# WORK ORDER
Draw out every line with the word "most" from the listing below.

# DATA FOR REVIEW
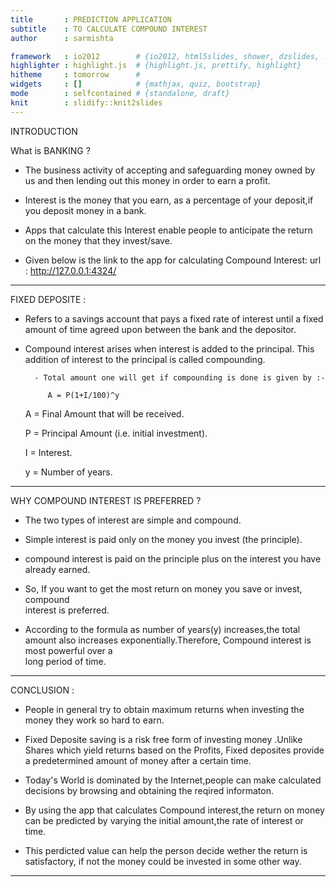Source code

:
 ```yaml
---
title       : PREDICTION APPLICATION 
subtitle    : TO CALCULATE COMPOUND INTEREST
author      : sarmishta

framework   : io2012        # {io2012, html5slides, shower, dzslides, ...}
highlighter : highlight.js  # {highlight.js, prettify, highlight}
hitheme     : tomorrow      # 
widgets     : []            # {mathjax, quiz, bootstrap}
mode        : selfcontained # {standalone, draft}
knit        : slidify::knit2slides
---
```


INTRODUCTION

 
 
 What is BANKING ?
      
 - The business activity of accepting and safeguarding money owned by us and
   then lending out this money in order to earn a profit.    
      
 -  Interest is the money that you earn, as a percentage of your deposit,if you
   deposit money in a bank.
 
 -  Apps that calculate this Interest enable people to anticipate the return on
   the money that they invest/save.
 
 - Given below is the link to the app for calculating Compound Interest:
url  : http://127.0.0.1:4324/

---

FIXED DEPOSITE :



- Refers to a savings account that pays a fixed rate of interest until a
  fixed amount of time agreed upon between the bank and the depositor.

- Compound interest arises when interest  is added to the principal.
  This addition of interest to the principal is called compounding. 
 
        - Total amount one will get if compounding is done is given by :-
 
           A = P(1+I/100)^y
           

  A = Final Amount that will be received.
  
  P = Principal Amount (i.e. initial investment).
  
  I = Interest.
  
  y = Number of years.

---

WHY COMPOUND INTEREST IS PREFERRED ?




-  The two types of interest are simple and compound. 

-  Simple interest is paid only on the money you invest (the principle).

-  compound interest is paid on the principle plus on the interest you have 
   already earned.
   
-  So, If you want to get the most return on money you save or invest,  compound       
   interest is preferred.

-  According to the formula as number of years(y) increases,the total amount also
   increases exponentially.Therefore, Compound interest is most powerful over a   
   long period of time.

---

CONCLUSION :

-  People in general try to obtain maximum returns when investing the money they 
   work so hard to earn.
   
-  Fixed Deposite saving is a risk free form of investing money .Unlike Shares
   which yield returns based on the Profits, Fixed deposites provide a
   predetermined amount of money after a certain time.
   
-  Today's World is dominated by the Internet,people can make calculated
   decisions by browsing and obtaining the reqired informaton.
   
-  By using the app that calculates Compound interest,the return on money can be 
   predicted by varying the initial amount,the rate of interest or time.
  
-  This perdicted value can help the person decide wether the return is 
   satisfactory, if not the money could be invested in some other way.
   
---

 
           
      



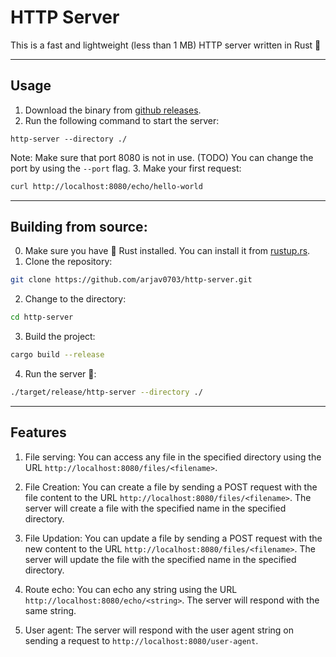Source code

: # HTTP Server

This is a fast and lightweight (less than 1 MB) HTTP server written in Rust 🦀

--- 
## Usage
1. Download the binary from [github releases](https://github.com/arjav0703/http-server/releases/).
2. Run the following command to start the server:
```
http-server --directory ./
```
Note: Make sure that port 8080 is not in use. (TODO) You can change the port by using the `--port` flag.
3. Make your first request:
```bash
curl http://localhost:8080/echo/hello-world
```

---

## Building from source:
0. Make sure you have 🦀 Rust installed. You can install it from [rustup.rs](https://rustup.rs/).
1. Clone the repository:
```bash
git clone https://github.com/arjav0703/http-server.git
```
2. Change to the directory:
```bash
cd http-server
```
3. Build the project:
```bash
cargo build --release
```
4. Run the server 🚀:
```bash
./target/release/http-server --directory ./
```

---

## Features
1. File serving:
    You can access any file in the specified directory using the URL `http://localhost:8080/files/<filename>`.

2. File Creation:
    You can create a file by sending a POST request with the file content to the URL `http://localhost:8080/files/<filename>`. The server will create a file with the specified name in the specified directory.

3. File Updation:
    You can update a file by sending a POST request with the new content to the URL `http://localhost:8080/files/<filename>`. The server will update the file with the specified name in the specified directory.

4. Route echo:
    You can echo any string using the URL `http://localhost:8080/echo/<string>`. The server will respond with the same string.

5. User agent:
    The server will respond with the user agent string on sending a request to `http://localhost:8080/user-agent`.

# ANSWER SECTION
-  So, If you want to get the most return on money you save or invest,  compound       
   increases exponentially.Therefore, Compound interest is most powerful over a   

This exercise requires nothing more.